Она молча обходит вокруг инструмента. Ей вдруг становится трудно дышать. Что это, сердце или просыпается боль? Она невольно опускается в кресло.
— Друг мой! — восклицает Хольц. — Я не думал…
— Ничего-ничего. Сейчас пройдет. Простите меня. Я так давно…
Она собирается с силами.
— Мне бы хотелось…
— Да? Пожалуйста, говорите!
— Мне бы хотелось на минутку остаться одной, если можно.
— Прошу вас! Будьте как у себя дома. А я пойду приготовлю вам выпить чего-нибудь легкого.

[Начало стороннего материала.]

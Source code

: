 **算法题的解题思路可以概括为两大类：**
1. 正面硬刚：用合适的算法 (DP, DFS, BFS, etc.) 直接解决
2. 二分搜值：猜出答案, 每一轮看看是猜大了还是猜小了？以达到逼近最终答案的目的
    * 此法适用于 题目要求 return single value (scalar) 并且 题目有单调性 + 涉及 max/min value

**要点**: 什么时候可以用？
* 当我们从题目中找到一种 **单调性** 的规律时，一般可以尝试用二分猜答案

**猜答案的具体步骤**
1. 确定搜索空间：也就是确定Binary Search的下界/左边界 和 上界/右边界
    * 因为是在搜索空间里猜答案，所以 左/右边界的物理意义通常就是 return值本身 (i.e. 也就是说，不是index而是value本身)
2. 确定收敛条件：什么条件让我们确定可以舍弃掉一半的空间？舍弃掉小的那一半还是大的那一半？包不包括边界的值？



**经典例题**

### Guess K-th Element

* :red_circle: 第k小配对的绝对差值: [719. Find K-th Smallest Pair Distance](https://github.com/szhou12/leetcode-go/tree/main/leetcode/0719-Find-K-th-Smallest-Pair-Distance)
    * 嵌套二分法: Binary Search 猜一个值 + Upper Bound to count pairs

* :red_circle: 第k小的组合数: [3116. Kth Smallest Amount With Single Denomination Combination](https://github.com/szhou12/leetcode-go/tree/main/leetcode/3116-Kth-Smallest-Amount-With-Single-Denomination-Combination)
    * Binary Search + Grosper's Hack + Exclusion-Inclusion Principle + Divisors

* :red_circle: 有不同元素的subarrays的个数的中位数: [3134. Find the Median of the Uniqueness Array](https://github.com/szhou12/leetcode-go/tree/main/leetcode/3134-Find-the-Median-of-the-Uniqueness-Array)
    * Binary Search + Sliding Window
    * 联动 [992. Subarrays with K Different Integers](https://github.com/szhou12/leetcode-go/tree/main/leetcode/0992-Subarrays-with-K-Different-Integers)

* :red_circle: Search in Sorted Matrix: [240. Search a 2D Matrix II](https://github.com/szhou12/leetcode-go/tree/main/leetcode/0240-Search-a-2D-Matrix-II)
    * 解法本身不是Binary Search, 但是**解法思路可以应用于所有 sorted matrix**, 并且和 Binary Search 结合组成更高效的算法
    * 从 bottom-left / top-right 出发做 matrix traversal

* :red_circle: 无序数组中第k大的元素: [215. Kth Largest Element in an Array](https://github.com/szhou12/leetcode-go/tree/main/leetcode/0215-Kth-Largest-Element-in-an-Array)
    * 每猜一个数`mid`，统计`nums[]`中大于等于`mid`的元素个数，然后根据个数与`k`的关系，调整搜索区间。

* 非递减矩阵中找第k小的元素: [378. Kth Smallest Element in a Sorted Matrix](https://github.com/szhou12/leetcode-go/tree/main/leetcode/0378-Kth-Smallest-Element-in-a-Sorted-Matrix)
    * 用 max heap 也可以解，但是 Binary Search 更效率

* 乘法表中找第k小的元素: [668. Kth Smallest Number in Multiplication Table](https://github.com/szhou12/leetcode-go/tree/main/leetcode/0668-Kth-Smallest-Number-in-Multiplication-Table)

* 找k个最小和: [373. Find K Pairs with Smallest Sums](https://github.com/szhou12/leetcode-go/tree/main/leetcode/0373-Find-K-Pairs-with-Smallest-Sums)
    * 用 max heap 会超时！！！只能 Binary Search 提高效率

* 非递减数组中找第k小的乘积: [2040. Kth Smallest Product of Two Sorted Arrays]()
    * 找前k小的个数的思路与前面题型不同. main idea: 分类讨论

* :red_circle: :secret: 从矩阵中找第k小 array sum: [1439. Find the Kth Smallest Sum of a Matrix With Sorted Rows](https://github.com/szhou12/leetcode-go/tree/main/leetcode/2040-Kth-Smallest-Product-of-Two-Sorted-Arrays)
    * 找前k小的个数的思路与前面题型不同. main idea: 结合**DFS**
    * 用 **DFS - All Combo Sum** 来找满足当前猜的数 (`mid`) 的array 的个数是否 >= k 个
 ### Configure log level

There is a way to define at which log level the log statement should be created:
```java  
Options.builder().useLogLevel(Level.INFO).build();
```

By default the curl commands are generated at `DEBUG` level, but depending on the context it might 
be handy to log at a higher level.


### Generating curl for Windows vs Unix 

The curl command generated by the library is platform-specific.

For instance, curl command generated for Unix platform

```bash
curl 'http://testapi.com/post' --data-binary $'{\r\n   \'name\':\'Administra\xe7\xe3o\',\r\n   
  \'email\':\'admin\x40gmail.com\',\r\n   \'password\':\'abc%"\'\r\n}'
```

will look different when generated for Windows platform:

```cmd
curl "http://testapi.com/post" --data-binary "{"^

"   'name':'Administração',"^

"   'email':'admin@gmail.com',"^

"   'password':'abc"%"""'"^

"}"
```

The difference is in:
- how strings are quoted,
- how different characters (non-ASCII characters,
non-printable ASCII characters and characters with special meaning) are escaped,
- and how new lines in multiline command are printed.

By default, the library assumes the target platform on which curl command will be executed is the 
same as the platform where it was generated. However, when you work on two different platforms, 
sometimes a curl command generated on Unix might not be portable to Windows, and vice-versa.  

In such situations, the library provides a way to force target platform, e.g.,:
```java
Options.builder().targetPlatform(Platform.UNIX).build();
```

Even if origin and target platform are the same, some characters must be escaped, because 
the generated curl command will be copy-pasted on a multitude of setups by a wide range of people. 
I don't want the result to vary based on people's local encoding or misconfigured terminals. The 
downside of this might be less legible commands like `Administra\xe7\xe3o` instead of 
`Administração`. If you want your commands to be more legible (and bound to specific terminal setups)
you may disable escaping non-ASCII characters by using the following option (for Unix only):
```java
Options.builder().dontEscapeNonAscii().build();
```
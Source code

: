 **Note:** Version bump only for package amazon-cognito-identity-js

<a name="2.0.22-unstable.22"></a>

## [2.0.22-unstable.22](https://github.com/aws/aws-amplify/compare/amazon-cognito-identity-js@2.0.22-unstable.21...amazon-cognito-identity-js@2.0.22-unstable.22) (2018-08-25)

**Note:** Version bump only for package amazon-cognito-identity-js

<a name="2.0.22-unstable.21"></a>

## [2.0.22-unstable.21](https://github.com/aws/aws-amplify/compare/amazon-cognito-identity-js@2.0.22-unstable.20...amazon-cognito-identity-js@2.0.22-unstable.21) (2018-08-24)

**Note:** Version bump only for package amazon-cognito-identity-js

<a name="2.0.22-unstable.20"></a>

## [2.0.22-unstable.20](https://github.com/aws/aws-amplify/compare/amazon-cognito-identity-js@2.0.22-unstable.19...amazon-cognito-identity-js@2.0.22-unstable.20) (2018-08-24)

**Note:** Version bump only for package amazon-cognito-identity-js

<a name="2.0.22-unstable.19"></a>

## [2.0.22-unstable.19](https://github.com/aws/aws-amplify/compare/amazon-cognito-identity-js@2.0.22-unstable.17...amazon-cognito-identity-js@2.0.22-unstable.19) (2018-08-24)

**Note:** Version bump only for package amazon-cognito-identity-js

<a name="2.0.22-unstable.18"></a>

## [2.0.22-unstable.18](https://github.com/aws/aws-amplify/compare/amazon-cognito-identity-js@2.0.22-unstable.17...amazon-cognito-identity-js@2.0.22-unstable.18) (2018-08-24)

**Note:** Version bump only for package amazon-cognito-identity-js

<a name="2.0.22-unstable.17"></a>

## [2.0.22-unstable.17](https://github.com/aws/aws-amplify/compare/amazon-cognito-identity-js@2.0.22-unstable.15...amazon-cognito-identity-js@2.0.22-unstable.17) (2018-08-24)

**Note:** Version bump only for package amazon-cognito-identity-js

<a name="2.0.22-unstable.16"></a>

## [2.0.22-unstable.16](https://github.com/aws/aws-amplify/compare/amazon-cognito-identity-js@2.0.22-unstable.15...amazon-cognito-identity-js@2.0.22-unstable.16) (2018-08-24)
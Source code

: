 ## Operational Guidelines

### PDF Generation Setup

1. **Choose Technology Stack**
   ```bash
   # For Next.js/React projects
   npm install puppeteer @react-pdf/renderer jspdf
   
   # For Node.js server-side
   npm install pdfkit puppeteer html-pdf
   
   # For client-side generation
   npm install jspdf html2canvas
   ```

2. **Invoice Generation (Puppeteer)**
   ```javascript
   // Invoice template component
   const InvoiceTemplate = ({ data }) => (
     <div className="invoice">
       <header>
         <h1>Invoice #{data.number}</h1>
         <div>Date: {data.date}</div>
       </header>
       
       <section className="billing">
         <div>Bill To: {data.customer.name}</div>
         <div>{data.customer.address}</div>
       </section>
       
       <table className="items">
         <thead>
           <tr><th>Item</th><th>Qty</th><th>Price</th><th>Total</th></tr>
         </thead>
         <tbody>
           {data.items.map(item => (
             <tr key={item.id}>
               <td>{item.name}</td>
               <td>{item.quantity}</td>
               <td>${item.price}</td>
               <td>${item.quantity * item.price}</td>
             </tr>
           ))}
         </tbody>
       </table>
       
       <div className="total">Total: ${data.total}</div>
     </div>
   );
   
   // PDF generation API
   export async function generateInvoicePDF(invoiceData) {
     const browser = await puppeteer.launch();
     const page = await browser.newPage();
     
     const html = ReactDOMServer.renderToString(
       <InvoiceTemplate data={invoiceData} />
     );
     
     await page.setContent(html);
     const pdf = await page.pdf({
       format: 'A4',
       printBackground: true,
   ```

И он, стараясь не шуметь, выходит. Жюли продолжает смотреть на рояль. Ей стыдно, но это сильнее нее. Теперь надо набраться смелости и подойти поближе к клавиатуре. Она распахнута перед ней, и когда Жюли заносит над клавишами руки, ей кажется, что в этот самый миг в недрах «Стейнвея» уже зарождается звук, готовый отозваться на ее прикосновение, словно он живой. За окном шумит летний день, но здесь, в комнате, царит внимательная тишина. Жюли бессознательно расправляет пальцы, собираясь взять аккорд, и тут же замирает. Она не знает, куда их ставить. Большой палец слишком короток. И она ничего не помнит. Господи, где тут «до», где «ля»? Она наугад трогает клавишу — это «фа-диез», — и изумительной чистоты нота разрешается уходящим в бесконечность звуком, и долгое его эхо медленно гаснет вдали, всколыхнув в душе целый поток смутных воспоминаний и мыслей… Жюли не замечает, что глаза ее полны влаги, пока с ресниц не скатывается крупная тяжелая слеза, словно капля смолы, стекающая с раненого ствола, с которого содрали кору. Она быстро вытирает слезу. Нельзя было этого делать.
А вот и Хольц. Он возвращается с двумя стаканами, в которых позвякивают льдинки.